|English: 10. Measure length at side of figure from waist to below buttocks plus 2 inches. (Photo credit: Wikipedia)|
You will need this picture as a reference
for information posted later on this page. I suppose
doctors know this already. :D
The list you see here are suggested tests that people keeping statistics or doctors tracking our decrepit bodies for signs of rot can use. I am sure a professional has a more scientific way of phrasing it but since I am writing for lay people I want to keep it simple. Here was the list Austin referred to from "the Dunedin Birth Cohort study by The Guardian."
I looked at this list and thought there must be some mistake. Surely, someone like me should know what these tests are. Of the 18 I only recognized 4. I looked up Leukocyte telemore length and did not understand one bit of the information. I could understand why Austin talked about "being in over her head." I know I was.
At a glance I was seeing the lab bill from hell. But, being the nitwit I am, I could only giggle. I could picture how the conversation was going to be. My doctor, like me, has a very good sense of humor. The third item on the list, Waist:Hip Ratio, had me picturing a lot of poking around my midsection.
Doctor: Barbara, let me check to see where your waist is these days (poking at my middle). Is it moving up or is it moving down and is it bigger than the rest of you.
Barbara: (Looking down.) My waist? Why do you want to know where and how big my waist is?
Doctor: Well, it seems the Federal government is very interested in your waist? (That may not be true but doctors do use the Federal government as an excuse for all sorts of stuff.)
Barbara: Huh. Who knew?!? What do they call that test?
Doctor: Waist:Hip Ratio. We call it the "Where and How Big" is it test.
Barbara: Well good luck. When you find my waist, let me know. I haven't seen it since 1990. But I am sure it is down there somewhere.The "gum" health seemed pretty straight forward and I did recognize "creatinine clearance". Then there was the "cardiorespiratory fitness" or the huff and puff test.
I think my gums are in pretty good shape but there was some questions about that when I visited the dentists. He wanted to know if I thought I would live long enough to warrant replacing fillings. That did make me wonder. Up until then I did not feel like a horse being checked for its age when a dentist looked in there. Now I do.
As for the creatinine clearance, we all know about pee and bodily functions. The word clearance is pretty self explanatory I think.

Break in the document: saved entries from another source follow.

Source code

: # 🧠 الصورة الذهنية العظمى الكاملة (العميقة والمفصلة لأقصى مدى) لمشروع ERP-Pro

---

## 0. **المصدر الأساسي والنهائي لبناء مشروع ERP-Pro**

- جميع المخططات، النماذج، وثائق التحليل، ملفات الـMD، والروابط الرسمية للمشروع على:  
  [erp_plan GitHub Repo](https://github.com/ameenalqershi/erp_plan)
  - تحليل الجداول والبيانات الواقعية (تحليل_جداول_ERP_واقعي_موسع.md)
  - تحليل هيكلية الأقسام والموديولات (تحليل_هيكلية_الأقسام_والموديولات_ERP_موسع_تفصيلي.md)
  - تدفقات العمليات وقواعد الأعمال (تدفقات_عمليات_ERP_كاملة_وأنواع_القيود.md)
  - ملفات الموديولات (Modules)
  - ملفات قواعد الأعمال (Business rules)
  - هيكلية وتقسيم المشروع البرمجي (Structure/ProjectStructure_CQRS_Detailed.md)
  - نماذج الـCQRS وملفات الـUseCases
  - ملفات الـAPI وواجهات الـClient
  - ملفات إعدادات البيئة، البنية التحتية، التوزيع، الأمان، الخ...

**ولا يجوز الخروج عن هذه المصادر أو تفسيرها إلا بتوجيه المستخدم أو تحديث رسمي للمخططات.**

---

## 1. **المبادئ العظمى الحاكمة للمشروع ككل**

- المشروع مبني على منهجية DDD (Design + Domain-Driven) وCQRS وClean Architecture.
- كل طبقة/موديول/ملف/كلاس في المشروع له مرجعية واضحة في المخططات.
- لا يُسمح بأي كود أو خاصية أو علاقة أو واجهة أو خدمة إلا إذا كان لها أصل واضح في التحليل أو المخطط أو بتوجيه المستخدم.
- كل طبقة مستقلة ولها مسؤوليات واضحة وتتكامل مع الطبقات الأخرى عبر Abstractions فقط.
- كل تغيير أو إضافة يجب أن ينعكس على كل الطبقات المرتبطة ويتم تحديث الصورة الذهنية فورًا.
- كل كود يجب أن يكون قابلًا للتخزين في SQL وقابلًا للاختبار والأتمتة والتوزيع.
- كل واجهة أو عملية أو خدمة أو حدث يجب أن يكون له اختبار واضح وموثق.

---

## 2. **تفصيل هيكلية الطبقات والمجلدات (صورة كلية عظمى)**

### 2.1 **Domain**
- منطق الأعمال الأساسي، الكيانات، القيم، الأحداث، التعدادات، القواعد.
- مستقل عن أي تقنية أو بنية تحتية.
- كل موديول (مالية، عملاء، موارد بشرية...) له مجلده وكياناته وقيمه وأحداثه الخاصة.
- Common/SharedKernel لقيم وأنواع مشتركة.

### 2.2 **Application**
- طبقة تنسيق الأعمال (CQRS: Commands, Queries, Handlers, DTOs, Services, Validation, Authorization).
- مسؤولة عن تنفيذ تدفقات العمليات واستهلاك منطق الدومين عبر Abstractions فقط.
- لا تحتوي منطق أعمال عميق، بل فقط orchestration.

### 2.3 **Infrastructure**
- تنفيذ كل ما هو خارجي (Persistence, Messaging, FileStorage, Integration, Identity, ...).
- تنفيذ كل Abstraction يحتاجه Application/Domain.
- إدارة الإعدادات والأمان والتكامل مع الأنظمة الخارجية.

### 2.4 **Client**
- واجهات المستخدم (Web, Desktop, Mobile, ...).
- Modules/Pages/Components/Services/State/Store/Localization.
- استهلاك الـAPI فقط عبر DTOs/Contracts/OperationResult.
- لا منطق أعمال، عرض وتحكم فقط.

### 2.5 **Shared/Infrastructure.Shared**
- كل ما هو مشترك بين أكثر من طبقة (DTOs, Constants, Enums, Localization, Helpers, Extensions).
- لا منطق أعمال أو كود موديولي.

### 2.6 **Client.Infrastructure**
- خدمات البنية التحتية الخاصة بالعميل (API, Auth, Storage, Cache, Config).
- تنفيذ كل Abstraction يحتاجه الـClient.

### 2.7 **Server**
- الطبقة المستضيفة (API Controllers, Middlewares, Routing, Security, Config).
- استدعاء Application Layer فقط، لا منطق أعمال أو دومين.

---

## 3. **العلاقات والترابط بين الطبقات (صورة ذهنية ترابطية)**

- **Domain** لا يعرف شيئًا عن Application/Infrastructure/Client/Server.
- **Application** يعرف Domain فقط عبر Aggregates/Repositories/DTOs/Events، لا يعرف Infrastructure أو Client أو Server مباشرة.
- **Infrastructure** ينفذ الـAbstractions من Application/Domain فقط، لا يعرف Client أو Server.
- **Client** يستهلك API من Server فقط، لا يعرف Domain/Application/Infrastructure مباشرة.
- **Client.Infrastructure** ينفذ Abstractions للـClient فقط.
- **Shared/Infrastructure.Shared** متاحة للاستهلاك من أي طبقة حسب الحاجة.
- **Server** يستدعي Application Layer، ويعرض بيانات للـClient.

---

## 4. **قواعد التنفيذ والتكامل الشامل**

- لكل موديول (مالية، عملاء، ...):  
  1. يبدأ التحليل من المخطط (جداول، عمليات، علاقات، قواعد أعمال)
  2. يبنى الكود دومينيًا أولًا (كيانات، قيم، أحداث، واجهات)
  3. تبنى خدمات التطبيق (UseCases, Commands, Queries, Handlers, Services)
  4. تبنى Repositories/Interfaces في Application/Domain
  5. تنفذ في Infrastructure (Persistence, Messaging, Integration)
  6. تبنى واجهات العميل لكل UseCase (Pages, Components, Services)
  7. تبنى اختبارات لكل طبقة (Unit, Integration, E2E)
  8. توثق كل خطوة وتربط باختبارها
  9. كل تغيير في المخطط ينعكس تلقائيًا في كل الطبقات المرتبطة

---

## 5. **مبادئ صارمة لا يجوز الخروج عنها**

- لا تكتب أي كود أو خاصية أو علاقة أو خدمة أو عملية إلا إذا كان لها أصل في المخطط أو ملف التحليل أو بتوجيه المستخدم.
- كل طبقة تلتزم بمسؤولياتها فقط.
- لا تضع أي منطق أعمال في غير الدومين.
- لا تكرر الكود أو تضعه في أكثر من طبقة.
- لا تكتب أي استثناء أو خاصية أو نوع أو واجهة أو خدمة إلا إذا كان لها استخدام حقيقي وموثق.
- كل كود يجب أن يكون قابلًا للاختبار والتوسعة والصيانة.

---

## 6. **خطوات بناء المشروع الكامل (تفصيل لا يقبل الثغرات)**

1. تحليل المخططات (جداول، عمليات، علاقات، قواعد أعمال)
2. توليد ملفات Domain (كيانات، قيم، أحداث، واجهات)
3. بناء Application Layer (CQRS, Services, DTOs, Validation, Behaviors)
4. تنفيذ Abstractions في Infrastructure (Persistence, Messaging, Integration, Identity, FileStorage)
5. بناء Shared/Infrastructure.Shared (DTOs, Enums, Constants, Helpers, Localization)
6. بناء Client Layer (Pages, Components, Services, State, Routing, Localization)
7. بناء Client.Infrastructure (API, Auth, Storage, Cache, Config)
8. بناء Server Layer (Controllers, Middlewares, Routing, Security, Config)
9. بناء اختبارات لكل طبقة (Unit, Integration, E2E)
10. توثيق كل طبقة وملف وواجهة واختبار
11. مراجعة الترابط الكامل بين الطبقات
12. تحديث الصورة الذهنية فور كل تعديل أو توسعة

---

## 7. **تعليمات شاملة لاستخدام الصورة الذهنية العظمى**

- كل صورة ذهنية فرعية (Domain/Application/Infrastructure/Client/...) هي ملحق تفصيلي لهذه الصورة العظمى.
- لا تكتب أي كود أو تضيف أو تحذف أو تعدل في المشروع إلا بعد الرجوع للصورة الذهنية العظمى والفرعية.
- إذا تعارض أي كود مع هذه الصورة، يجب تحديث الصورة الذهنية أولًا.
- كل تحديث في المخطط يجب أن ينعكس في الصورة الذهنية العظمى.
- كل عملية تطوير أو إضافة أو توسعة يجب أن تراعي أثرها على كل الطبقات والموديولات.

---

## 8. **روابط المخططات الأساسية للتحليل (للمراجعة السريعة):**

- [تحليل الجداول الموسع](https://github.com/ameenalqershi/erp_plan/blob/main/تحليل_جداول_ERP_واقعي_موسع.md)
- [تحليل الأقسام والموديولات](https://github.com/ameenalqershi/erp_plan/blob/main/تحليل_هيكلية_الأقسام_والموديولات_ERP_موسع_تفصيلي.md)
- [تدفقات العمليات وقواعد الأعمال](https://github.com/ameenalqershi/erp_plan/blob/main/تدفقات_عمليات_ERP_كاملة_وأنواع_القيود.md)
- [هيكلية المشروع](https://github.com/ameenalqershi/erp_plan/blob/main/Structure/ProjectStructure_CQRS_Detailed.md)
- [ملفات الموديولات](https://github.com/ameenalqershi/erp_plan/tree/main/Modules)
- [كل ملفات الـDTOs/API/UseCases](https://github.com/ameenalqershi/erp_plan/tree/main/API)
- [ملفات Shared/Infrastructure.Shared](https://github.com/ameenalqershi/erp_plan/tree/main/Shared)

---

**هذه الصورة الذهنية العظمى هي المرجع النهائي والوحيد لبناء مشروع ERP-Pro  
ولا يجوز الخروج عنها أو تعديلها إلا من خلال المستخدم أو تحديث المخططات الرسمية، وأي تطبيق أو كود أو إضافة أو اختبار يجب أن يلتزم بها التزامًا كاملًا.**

I am glad that the medical profession came up with a more lady-like name for peeing a lot. That in a of itself is a good thing. On the other hand I did not know that peeing a lot was part of my age related problems. I have never been perfect in that regard...oh I suppose that is TMI (FYI: Too Much Information).
If cardiorespiratory fitness is a marker, I am in such deep #@#$%! Without going into the whole subject, let it be said that my husband walks fast and if he decided to put me to the test, I will arrive at his walking destination sometime the next day. I try but there you have it! On the up side, I am no worse than I have ever been. I huffed and puffed when I was 6!
Anyway, I just thought you would need to think about what is going on with your age. I am sure your doctor would order all these tests. Austin says in her article that they are not that bad:
"Simply put, biomarkers need to be simple and inexpensive to use. They should cause little or no pain and stress. And they must measure aging accurately."Cheap, simple and painless work for me.
Don't worry, you are just fine. I, on the other hand, may not be doing so good! Sigh!